As we all know, the New England Patriots are going to be playing Sunday in Super Bowl 111100.
No, wait, that’s Base 2. Wrong notation.
I mean Super Bowl 0x3C.
No, darn it, wrong again. That’s Base 16.
Super Bowl 0.0006 Lahk? No, that’s India’s numbering system. Super Bowl Threescore? No, that’s a mangled Gettysburg Address. Super Bowl Sexagenery? No, that’s East Asian calendar terminology.
Aha, I remember! It’s Super Bowl LX, using those oh-so-classy Roman Numerals.

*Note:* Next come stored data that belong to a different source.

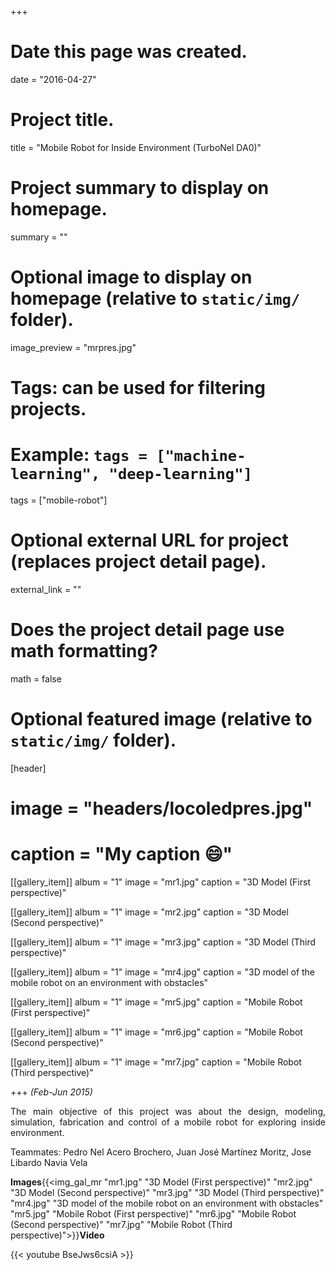 +++
# Date this page was created.
date = "2016-04-27"

# Project title.
title = "Mobile Robot for Inside Environment (TurboNel DA0)"

# Project summary to display on homepage.
summary = ""

# Optional image to display on homepage (relative to `static/img/` folder).
image_preview = "mrpres.jpg"

# Tags: can be used for filtering projects.
# Example: `tags = ["machine-learning", "deep-learning"]`
tags = ["mobile-robot"]

# Optional external URL for project (replaces project detail page).
external_link = ""

# Does the project detail page use math formatting?
math = false

# Optional featured image (relative to `static/img/` folder).
[header]
# image = "headers/locoledpres.jpg"
# caption = "My caption :smile:"

[[gallery_item]]
 album = "1"
 image = "mr1.jpg"
 caption = "3D Model (First perspective)"
    
[[gallery_item]]
 album = "1"
 image = "mr2.jpg"
 caption = "3D Model (Second perspective)"

[[gallery_item]]
 album = "1"
 image = "mr3.jpg"
 caption = "3D Model (Third perspective)"
    
[[gallery_item]]
 album = "1"
 image = "mr4.jpg"
 caption = "3D model of the mobile robot on an environment with obstacles"
 
 [[gallery_item]]
 album = "1"
 image = "mr5.jpg"
 caption = "Mobile Robot (First perspective)"
    
[[gallery_item]]
 album = "1"
 image = "mr6.jpg"
 caption = "Mobile Robot (Second perspective)"

[[gallery_item]]
 album = "1"
 image = "mr7.jpg"
 caption = "Mobile Robot (Third perspective)"

+++
*(Feb-Jun 2015)*

<p align="justify">The main objective of this project was about the design, modeling, simulation, fabrication and control of a mobile robot for exploring inside environment.</p>

Teammates: Pedro Nel Acero Brochero, Juan José Martínez Moritz, Jose Libardo Navia Vela

**Images**{{<img_gal_mr "mr1.jpg" "3D Model (First perspective)" "mr2.jpg" "3D Model (Second perspective)" "mr3.jpg" "3D Model (Third perspective)" "mr4.jpg" "3D model of the mobile robot on an environment with obstacles" "mr5.jpg" "Mobile Robot (First perspective)" "mr6.jpg" "Mobile Robot (Second perspective)" "mr7.jpg" "Mobile Robot (Third perspective)">}}**Video**

{{< youtube BseJws6csiA >}}
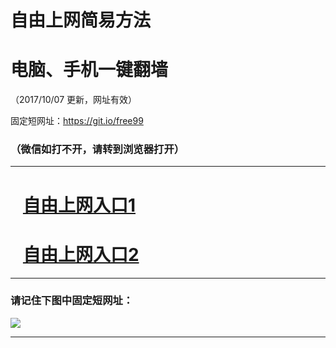 ﻿# 自由上网简易方法

# 电脑、手机一键翻墙

（2017/10/07 更新，网址有效）

固定短网址：https://git.io/free99

### （微信如打不开，请转到浏览器打开）


***





# &nbsp;&nbsp; <a href="http://ft2429625248.fwq-tz-1001.info/fwqtz01.html?t=10070016655 " target="_blank">自由上网入口1</a>
# &nbsp;&nbsp; <a href="http://ft2978628287.fwq-tz-1002.info/fwqtz02.html?t=100700125298 " target="_blank">自由上网入口2</a>
***

### 请记住下图中固定短网址：

<img src="https://s3-us-west-2.amazonaws.com/fwq-1001/yjfq-20170905okok.png" /> 


***

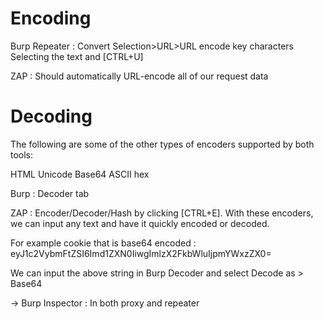 # Encoding

Burp Repeater :
Convert Selection>URL>URL encode key characters
Selecting the text and [CTRL+U]

ZAP :
Should automatically URL-encode all of our request data

# Decoding

The following are some of the other types of encoders supported by both tools:

HTML
Unicode
Base64
ASCII hex

Burp : Decoder tab

ZAP : Encoder/Decoder/Hash by clicking [CTRL+E]. With these encoders, we can input any text and have it quickly encoded or decoded. 

For example cookie that is base64 encoded :
eyJ1c2VybmFtZSI6Imd1ZXN0IiwgImlzX2FkbWluIjpmYWxzZX0=

We can input the above string in Burp Decoder and select Decode as > Base64

-> Burp Inspector : In both proxy and repeater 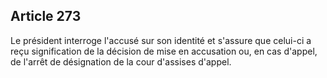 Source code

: Article 273
----
Le président interroge l'accusé sur son identité et s'assure que celui-ci a reçu
signification de la décision de mise en accusation ou, en cas d'appel, de
l'arrêt de désignation de la cour d'assises d'appel.
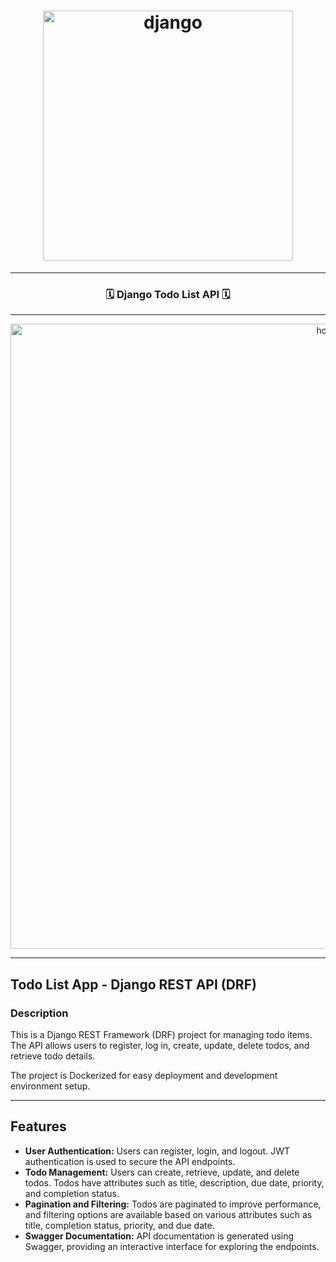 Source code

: <h1 align="center">
  <img
    width="400"
    alt="django"
    src="https://live.staticflickr.com/65535/53658854827_c1c359e276_z.jpg">
</h1>

---

<h3 align="center">
  <strong>
🗓 Django Todo List API 🗓

  </strong>
</h3>

---

<p align="center">
  <img 
    width="1000"
    alt="home"
    src="https://live.staticflickr.com/65535/53658852452_9cdf4a53c8_b.jpg"/>
</p>

---

## Todo List App - Django REST API (DRF)
### Description

This is a Django REST Framework (DRF) project for managing todo items. The API allows users to register, log in, create, update, delete todos, and retrieve todo details.

The project is Dockerized for easy deployment and development environment setup.

---

## Features

- **User Authentication:** Users can register, login, and logout. JWT authentication is used to secure the API endpoints.
- **Todo Management:** Users can create, retrieve, update, and delete todos. Todos have attributes such as title, description, due date, priority, and completion status.
- **Pagination and Filtering:** Todos are paginated to improve performance, and filtering options are available based on various attributes such as title, completion status, priority, and due date.
- **Swagger Documentation:** API documentation is generated using Swagger, providing an interactive interface for exploring the endpoints.
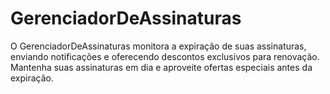 # GerenciadorDeAssinaturas
O GerenciadorDeAssinaturas monitora a expiração de suas assinaturas, enviando notificações e oferecendo descontos exclusivos para renovação. Mantenha suas assinaturas em dia e aproveite ofertas especiais antes da expiração.
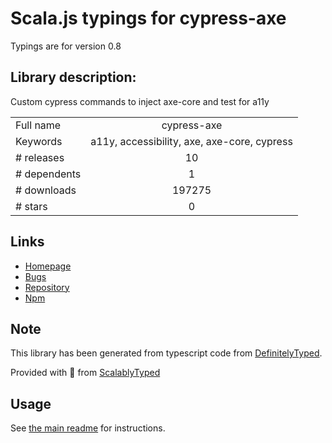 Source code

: 
# Scala.js typings for cypress-axe

Typings are for version 0.8

## Library description:
Custom cypress commands to inject axe-core and test for a11y

|                    |                 |
| ------------------ | :-------------: |
| Full name          | cypress-axe |
| Keywords           | a11y, accessibility, axe, axe-core, cypress |
| # releases         | 10 |
| # dependents       | 1 |
| # downloads        | 197275 |
| # stars            | 0 |

## Links
- [Homepage](https://github.com/avanslaars/cypress-axe#readme)
- [Bugs](https://github.com/avanslaars/cypress-axe/issues)
- [Repository](https://github.com/avanslaars/cypress-axe)
- [Npm](https://www.npmjs.com/package/cypress-axe)
    


## Note
This library has been generated from typescript code from [DefinitelyTyped](https://definitelytyped.org).

Provided with :purple_heart: from [ScalablyTyped](https://github.com/oyvindberg/ScalablyTyped)

## Usage
See [the main readme](../../readme.md) for instructions.


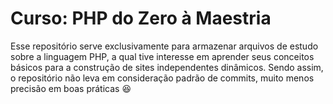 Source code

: # Curso: PHP do Zero à Maestria

Esse repositório serve exclusivamente para armazenar arquivos de estudo sobre a linguagem PHP, a qual tive interesse em aprender seus conceitos básicos para a construção de sites independentes dinâmicos. Sendo assim, o repositório não leva em consideração padrão de commits, muito menos precisão em boas práticas :laughing:
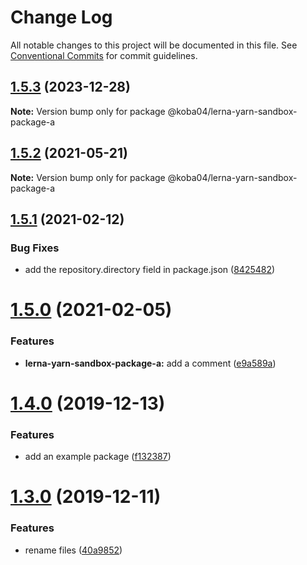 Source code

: # Change Log

All notable changes to this project will be documented in this file.
See [Conventional Commits](https://conventionalcommits.org) for commit guidelines.

## [1.5.3](https://github.com/koba04/lerna-yarn-sandbox/compare/@koba04/lerna-yarn-sandbox-package-a@1.5.2...@koba04/lerna-yarn-sandbox-package-a@1.5.3) (2023-12-28)

**Note:** Version bump only for package @koba04/lerna-yarn-sandbox-package-a





## [1.5.2](https://github.com/koba04/lerna-yarn-sandbox/compare/@koba04/lerna-yarn-sandbox-package-a@1.5.1...@koba04/lerna-yarn-sandbox-package-a@1.5.2) (2021-05-21)

**Note:** Version bump only for package @koba04/lerna-yarn-sandbox-package-a





## [1.5.1](https://github.com/koba04/lerna-yarn-sandbox/compare/@koba04/lerna-yarn-sandbox-package-a@1.5.0...@koba04/lerna-yarn-sandbox-package-a@1.5.1) (2021-02-12)


### Bug Fixes

* add the repository.directory field in package.json ([8425482](https://github.com/koba04/lerna-yarn-sandbox/commit/84254829de1f98ab43c93883e1c678a87947049a))





# [1.5.0](https://github.com/koba04/lerna-yarn-sandbox/compare/@koba04/lerna-yarn-sandbox-package-a@1.4.0...@koba04/lerna-yarn-sandbox-package-a@1.5.0) (2021-02-05)


### Features

* **lerna-yarn-sandbox-package-a:** add a comment ([e9a589a](https://github.com/koba04/lerna-yarn-sandbox/commit/e9a589ac8d508a99d2036754bba9bbe2a63ec50f))





# [1.4.0](https://github.com/koba04/lerna-yarn-sandbox/compare/@koba04/lerna-yarn-sandbox-package-a@1.3.0...@koba04/lerna-yarn-sandbox-package-a@1.4.0) (2019-12-13)


### Features

* add an example package ([f132387](https://github.com/koba04/lerna-yarn-sandbox/commit/f132387e87c1fc76aeb1faa155dab118d596dd8c))





# [1.3.0](https://github.com/koba04/lerna-yarn-sandbox/compare/@koba04/lerna-yarn-sandbox-package-a@1.1.0...@koba04/lerna-yarn-sandbox-package-a@1.3.0) (2019-12-11)


### Features

* rename files ([40a9852](https://github.com/koba04/lerna-yarn-sandbox/commit/40a985216e036ea8feb5d376dd83e2a3789f110a))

Aside from giving us a chance to marvel at the variety of humans have devised to calibrate quantities, this listing is a reminder that using Roman numerals in the modern era is pretty weird, because it is one of the goofiest number systems ever developed. With its fixed value for symbols regardless of position, lack of a zero and casual switching between symbols adding to or subtracting from each other, it’s more like a Sudoku puzzle than an information system.
This is a system that adds one to LXXXIX and gets XC. No, thanks.
Math classes love to rag on Roman numerals because it’s almost impossible to do arithmetic with them. Even adding is clumsy, while division is pretty much impossible.
I did my share of ragging back in the day but I admit that criticism is kind of unfair, because the system wasn’t designed for doing much in way of arithmetic – that’s what the abacus was for. Roman numerals were designed to permanently record values, preferably in marble atop a Corinthian column.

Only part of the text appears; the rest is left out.